▶ _What is being asked_
Would you please output the records exactly as they appear below?

▶ _Provided entries_
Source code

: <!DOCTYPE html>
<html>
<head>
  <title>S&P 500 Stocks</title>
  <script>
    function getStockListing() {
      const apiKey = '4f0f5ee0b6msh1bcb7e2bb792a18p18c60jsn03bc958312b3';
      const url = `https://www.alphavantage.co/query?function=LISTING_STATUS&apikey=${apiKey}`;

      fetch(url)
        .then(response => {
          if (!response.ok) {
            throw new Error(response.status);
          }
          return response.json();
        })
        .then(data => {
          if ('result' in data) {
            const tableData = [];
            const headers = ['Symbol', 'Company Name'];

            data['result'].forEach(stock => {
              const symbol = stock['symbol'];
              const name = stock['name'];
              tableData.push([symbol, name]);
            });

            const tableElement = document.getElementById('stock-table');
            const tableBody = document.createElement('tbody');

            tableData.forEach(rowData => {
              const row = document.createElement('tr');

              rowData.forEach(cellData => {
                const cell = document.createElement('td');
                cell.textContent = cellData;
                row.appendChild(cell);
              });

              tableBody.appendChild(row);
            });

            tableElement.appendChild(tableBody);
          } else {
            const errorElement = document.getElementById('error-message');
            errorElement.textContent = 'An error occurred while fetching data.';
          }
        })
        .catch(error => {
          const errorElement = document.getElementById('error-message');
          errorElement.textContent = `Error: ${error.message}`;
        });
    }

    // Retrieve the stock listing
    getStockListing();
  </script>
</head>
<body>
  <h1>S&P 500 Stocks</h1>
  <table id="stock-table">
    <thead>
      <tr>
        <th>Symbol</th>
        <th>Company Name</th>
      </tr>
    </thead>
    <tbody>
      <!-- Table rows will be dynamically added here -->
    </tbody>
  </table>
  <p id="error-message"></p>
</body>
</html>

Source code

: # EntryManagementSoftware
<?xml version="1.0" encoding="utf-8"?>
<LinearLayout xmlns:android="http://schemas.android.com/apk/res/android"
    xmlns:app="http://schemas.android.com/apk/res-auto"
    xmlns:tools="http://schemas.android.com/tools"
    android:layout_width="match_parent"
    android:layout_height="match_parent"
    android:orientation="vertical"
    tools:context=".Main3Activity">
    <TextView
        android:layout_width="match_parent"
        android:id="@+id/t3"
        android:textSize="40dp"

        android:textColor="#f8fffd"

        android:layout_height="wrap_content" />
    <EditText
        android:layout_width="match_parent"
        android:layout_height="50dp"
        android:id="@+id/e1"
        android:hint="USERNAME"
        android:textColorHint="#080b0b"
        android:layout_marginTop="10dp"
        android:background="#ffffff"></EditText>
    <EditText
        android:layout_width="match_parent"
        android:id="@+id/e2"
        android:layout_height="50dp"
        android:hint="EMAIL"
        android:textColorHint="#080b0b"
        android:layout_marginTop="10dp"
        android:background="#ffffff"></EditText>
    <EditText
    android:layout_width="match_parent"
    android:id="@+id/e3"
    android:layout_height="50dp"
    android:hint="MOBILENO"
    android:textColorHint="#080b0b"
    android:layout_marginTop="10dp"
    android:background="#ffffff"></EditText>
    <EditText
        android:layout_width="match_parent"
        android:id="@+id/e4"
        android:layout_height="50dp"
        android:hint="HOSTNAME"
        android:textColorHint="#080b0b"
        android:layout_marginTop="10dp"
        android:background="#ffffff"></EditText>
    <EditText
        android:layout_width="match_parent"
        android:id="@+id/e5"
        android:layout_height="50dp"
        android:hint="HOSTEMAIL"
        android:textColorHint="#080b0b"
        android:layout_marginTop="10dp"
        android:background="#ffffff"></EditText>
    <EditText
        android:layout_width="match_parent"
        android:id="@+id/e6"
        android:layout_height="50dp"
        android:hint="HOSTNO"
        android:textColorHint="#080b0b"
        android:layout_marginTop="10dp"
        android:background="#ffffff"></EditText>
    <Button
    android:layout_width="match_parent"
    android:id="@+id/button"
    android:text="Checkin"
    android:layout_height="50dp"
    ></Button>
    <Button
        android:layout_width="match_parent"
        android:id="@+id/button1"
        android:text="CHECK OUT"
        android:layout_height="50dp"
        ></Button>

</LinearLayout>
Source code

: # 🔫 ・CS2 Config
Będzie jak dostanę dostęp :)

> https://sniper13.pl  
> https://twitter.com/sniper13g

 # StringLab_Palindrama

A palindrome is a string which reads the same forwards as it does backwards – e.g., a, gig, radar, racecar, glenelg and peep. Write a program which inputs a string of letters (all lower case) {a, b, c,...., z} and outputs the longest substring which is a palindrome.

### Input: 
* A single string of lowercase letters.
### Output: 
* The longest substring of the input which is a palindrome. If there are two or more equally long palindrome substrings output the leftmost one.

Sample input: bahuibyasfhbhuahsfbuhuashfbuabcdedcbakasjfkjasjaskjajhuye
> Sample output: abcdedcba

▶ _Answer for the task_
Source code

: <!DOCTYPE html>
<html>
<head>
  <title>S&P 500 Stocks</title>
  <script>
    function getStockListing() {
      const apiKey = '4f0f5ee0b6msh1bcb7e2bb792a18p18c60jsn03bc958312b3';
      const url = `https://www.alphavantage.co/query?function=LISTING_STATUS&apikey=${apiKey}`;

      fetch(url)
        .then(response => {
          if (!response.ok) {
            throw new Error(response.status);
          }
          return response.json();
        })
        .then(data => {
          if ('result' in data) {
            const tableData = [];
            const headers = ['Symbol', 'Company Name'];

            data['result'].forEach(stock => {
              const symbol = stock['symbol'];
              const name = stock['name'];
              tableData.push([symbol, name]);
            });

            const tableElement = document.getElementById('stock-table');
            const tableBody = document.createElement('tbody');

            tableData.forEach(rowData => {
              const row = document.createElement('tr');

              rowData.forEach(cellData => {
                const cell = document.createElement('td');
                cell.textContent = cellData;
                row.appendChild(cell);
              });

              tableBody.appendChild(row);
            });

            tableElement.appendChild(tableBody);
          } else {
            const errorElement = document.getElementById('error-message');
            errorElement.textContent = 'An error occurred while fetching data.';
          }
        })
        .catch(error => {
          const errorElement = document.getElementById('error-message');
          errorElement.textContent = `Error: ${error.message}`;
        });
    }

    // Retrieve the stock listing
    getStockListing();
  </script>
</head>
<body>
  <h1>S&P 500 Stocks</h1>
  <table id="stock-table">
    <thead>
      <tr>
        <th>Symbol</th>
        <th>Company Name</th>
      </tr>
    </thead>
    <tbody>
      <!-- Table rows will be dynamically added here -->
    </tbody>
  </table>
  <p id="error-message"></p>
</body>
</html>

Source code

: # EntryManagementSoftware
<?xml version="1.0" encoding="utf-8"?>
<LinearLayout xmlns:android="http://schemas.android.com/apk/res/android"
    xmlns:app="http://schemas.android.com/apk/res-auto"
    xmlns:tools="http://schemas.android.com/tools"
    android:layout_width="match_parent"
    android:layout_height="match_parent"
    android:orientation="vertical"
    tools:context=".Main3Activity">
    <TextView
        android:layout_width="match_parent"
        android:id="@+id/t3"
        android:textSize="40dp"

        android:textColor="#f8fffd"

        android:layout_height="wrap_content" />
    <EditText
        android:layout_width="match_parent"
        android:layout_height="50dp"
        android:id="@+id/e1"
        android:hint="USERNAME"
        android:textColorHint="#080b0b"
        android:layout_marginTop="10dp"
        android:background="#ffffff"></EditText>
    <EditText
        android:layout_width="match_parent"
        android:id="@+id/e2"
        android:layout_height="50dp"
        android:hint="EMAIL"
        android:textColorHint="#080b0b"
        android:layout_marginTop="10dp"
        android:background="#ffffff"></EditText>
    <EditText
    android:layout_width="match_parent"
    android:id="@+id/e3"
    android:layout_height="50dp"
    android:hint="MOBILENO"
    android:textColorHint="#080b0b"
    android:layout_marginTop="10dp"
    android:background="#ffffff"></EditText>
    <EditText
        android:layout_width="match_parent"
        android:id="@+id/e4"
        android:layout_height="50dp"
        android:hint="HOSTNAME"
        android:textColorHint="#080b0b"
        android:layout_marginTop="10dp"
        android:background="#ffffff"></EditText>
    <EditText
        android:layout_width="match_parent"
        android:id="@+id/e5"
        android:layout_height="50dp"
        android:hint="HOSTEMAIL"
        android:textColorHint="#080b0b"
        android:layout_marginTop="10dp"
        android:background="#ffffff"></EditText>
    <EditText
        android:layout_width="match_parent"
        android:id="@+id/e6"
        android:layout_height="50dp"
        android:hint="HOSTNO"
        android:textColorHint="#080b0b"
        android:layout_marginTop="10dp"
        android:background="#ffffff"></EditText>
    <Button
    android:layout_width="match_parent"
    android:id="@+id/button"
    android:text="Checkin"
    android:layout_height="50dp"
    ></Button>
    <Button
        android:layout_width="match_parent"
        android:id="@+id/button1"
        android:text="CHECK OUT"
        android:layout_height="50dp"
        ></Button>

</LinearLayout>
Source code

: # 🔫 ・CS2 Config
Będzie jak dostanę dostęp :)

> https://sniper13.pl  
> https://twitter.com/sniper13g

 # StringLab_Palindrama

A palindrome is a string which reads the same forwards as it does backwards – e.g., a, gig, radar, racecar, glenelg and peep. Write a program which inputs a string of letters (all lower case) {a, b, c,...., z} and outputs the longest substring which is a palindrome.

### Input: 
* A single string of lowercase letters.
### Output: 
* The longest substring of the input which is a palindrome. If there are two or more equally long palindrome substrings output the leftmost one.

Sample input: bahuibyasfhbhuahsfbuhuashfbuabcdedcbakasjfkjasjaskjajhuye
> Sample output: abcdedcba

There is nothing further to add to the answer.